══ DATA FOR THE TASK ══

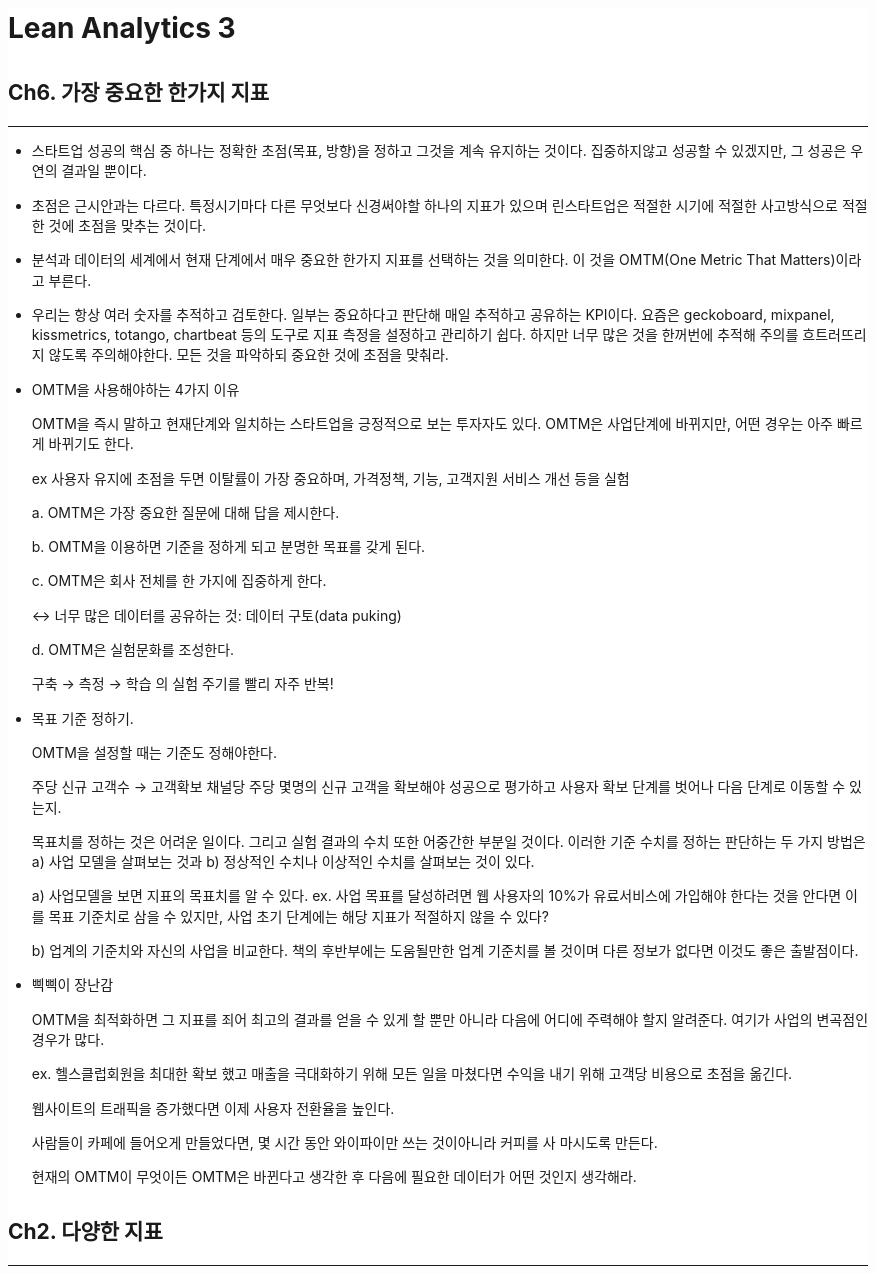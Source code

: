 # Lean Analytics 3

## Ch6. 가장 중요한 한가지 지표

---

- 스타트업 성공의 핵심 중 하나는 정확한 초점(목표, 방향)을 정하고 그것을 계속 유지하는 것이다. 집중하지않고 성공할 수 있겠지만, 그 성공은 우연의 결과일 뿐이다.
- 초점은 근시안과는 다르다. 특정시기마다 다른 무엇보다 신경써야할 하나의 지표가 있으며 린스타트업은 적절한 시기에 적절한 사고방식으로 적절한 것에 초점을 맞추는 것이다.
- 분석과 데이터의 세계에서 현재 단계에서 매우 중요한 한가지 지표를 선택하는 것을 의미한다. 이 것을 OMTM(One Metric That Matters)이라고 부른다.
- 우리는 항상 여러 숫자를 추적하고 검토한다. 일부는 중요하다고 판단해 매일 추적하고 공유하는 KPI이다. 요즘은 geckoboard, mixpanel, kissmetrics, totango, chartbeat 등의 도구로 지표 측정을 설정하고 관리하기 쉽다. 하지만 너무 많은 것을 한꺼번에 추적해 주의를 흐트러뜨리지 않도록 주의해야한다. 모든 것을 파악하되 중요한 것에 초점을 맞춰라.
- OMTM을 사용해야하는 4가지 이유
    
    OMTM을 즉시 말하고 현재단계와 일치하는 스타트업을 긍정적으로 보는 투자자도 있다. OMTM은 사업단계에 바뀌지만, 어떤 경우는 아주 빠르게 바뀌기도 한다.
    
    ex 사용자 유지에 초점을 두면 이탈률이 가장 중요하며, 가격정책, 기능, 고객지원 서비스 개선 등을 실험
    
    a. OMTM은 가장 중요한 질문에 대해 답을 제시한다.
    
    b. OMTM을 이용하면 기준을 정하게 되고 분명한 목표를 갖게 된다.
    
    c. OMTM은 회사 전체를 한 가지에 집중하게 한다.
    
     ↔ 너무 많은 데이터를 공유하는 것: 데이터 구토(data puking)
    
    d. OMTM은 실험문화를 조성한다.
    
    구축 → 측정 → 학습 의 실험 주기를  빨리 자주 반복!
    
- 목표 기준 정하기.
    
    OMTM을 설정할 때는 기준도 정해야한다.
    
    주당 신규 고객수 → 고객확보 채널당 주당 몇명의 신규 고객을 확보해야 성공으로 평가하고 사용자 확보 단계를 벗어나 다음 단계로 이동할 수 있는지.
    
    목표치를 정하는 것은 어려운 일이다. 그리고 실험 결과의 수치 또한 어중간한 부분일 것이다. 이러한 기준 수치를 정하는 판단하는 두 가지 방법은 a) 사업 모델을 살펴보는 것과 b) 정상적인 수치나 이상적인 수치를 살펴보는 것이 있다.
    
    a) 사업모델을 보면 지표의 목표치를 알 수 있다. ex. 사업 목표를 달성하려면 웹 사용자의 10%가 유료서비스에 가입해야 한다는 것을 안다면 이를 목표 기준치로 삼을 수 있지만, 사업 초기 단계에는 해당 지표가 적절하지 않을 수 있다?
    
    b) 업계의 기준치와 자신의 사업을 비교한다. 책의 후반부에는 도움될만한 업계 기준치를 볼 것이며 다른 정보가 없다면 이것도 좋은 출발점이다.
    
- 삑삑이 장난감
    
    OMTM을 최적화하면 그 지표를 죄어 최고의 결과를 얻을 수 있게 할 뿐만 아니라 다음에 어디에 주력해야 할지 알려준다. 여기가 사업의 변곡점인 경우가 많다.
    
    ex. 헬스클럽회원을 최대한 확보 했고 매출을 극대화하기 위해 모든 일을 마쳤다면 수익을 내기 위해 고객당 비용으로 초점을 옮긴다.
    
    웹사이트의 트래픽을 증가했다면 이제 사용자 전환율을 높인다.
    
    사람들이 카페에 들어오게 만들었다면, 몇 시간 동안 와이파이만 쓰는 것이아니라 커피를 사 마시도록 만든다.
    
    현재의 OMTM이 무엇이든 OMTM은 바뀐다고 생각한 후 다음에 필요한 데이터가 어떤 것인지 생각해라.
    

## Ch2. 다양한 지표

---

═══

• _WORK TO BE COMPLETED_
Set down the records exactly, without the pictures.

• _PROBLEM SOLUTION_
Source code

: # Lean Analytics 3

## Ch6. 가장 중요한 한가지 지표

---

- 스타트업 성공의 핵심 중 하나는 정확한 초점(목표, 방향)을 정하고 그것을 계속 유지하는 것이다. 집중하지않고 성공할 수 있겠지만, 그 성공은 우연의 결과일 뿐이다.
- 초점은 근시안과는 다르다. 특정시기마다 다른 무엇보다 신경써야할 하나의 지표가 있으며 린스타트업은 적절한 시기에 적절한 사고방식으로 적절한 것에 초점을 맞추는 것이다.
- 분석과 데이터의 세계에서 현재 단계에서 매우 중요한 한가지 지표를 선택하는 것을 의미한다. 이 것을 OMTM(One Metric That Matters)이라고 부른다.
- 우리는 항상 여러 숫자를 추적하고 검토한다. 일부는 중요하다고 판단해 매일 추적하고 공유하는 KPI이다. 요즘은 geckoboard, mixpanel, kissmetrics, totango, chartbeat 등의 도구로 지표 측정을 설정하고 관리하기 쉽다. 하지만 너무 많은 것을 한꺼번에 추적해 주의를 흐트러뜨리지 않도록 주의해야한다. 모든 것을 파악하되 중요한 것에 초점을 맞춰라.
- OMTM을 사용해야하는 4가지 이유
    
    OMTM을 즉시 말하고 현재단계와 일치하는 스타트업을 긍정적으로 보는 투자자도 있다. OMTM은 사업단계에 바뀌지만, 어떤 경우는 아주 빠르게 바뀌기도 한다.
    
    ex 사용자 유지에 초점을 두면 이탈률이 가장 중요하며, 가격정책, 기능, 고객지원 서비스 개선 등을 실험
    
    a. OMTM은 가장 중요한 질문에 대해 답을 제시한다.
    
    b. OMTM을 이용하면 기준을 정하게 되고 분명한 목표를 갖게 된다.
    
    c. OMTM은 회사 전체를 한 가지에 집중하게 한다.
    
     ↔ 너무 많은 데이터를 공유하는 것: 데이터 구토(data puking)
    
    d. OMTM은 실험문화를 조성한다.
    
    구축 → 측정 → 학습 의 실험 주기를  빨리 자주 반복!
    
- 목표 기준 정하기.
    
    OMTM을 설정할 때는 기준도 정해야한다.
    
    주당 신규 고객수 → 고객확보 채널당 주당 몇명의 신규 고객을 확보해야 성공으로 평가하고 사용자 확보 단계를 벗어나 다음 단계로 이동할 수 있는지.
    
    목표치를 정하는 것은 어려운 일이다. 그리고 실험 결과의 수치 또한 어중간한 부분일 것이다. 이러한 기준 수치를 정하는 판단하는 두 가지 방법은 a) 사업 모델을 살펴보는 것과 b) 정상적인 수치나 이상적인 수치를 살펴보는 것이 있다.
    
    a) 사업모델을 보면 지표의 목표치를 알 수 있다. ex. 사업 목표를 달성하려면 웹 사용자의 10%가 유료서비스에 가입해야 한다는 것을 안다면 이를 목표 기준치로 삼을 수 있지만, 사업 초기 단계에는 해당 지표가 적절하지 않을 수 있다?
    
    b) 업계의 기준치와 자신의 사업을 비교한다. 책의 후반부에는 도움될만한 업계 기준치를 볼 것이며 다른 정보가 없다면 이것도 좋은 출발점이다.
    
- 삑삑이 장난감
    
    OMTM을 최적화하면 그 지표를 죄어 최고의 결과를 얻을 수 있게 할 뿐만 아니라 다음에 어디에 주력해야 할지 알려준다. 여기가 사업의 변곡점인 경우가 많다.
    
    ex. 헬스클럽회원을 최대한 확보 했고 매출을 극대화하기 위해 모든 일을 마쳤다면 수익을 내기 위해 고객당 비용으로 초점을 옮긴다.
    
    웹사이트의 트래픽을 증가했다면 이제 사용자 전환율을 높인다.
    
    사람들이 카페에 들어오게 만들었다면, 몇 시간 동안 와이파이만 쓰는 것이아니라 커피를 사 마시도록 만든다.
    
    현재의 OMTM이 무엇이든 OMTM은 바뀐다고 생각한 후 다음에 필요한 데이터가 어떤 것인지 생각해라.
    

## Ch2. 다양한 지표

---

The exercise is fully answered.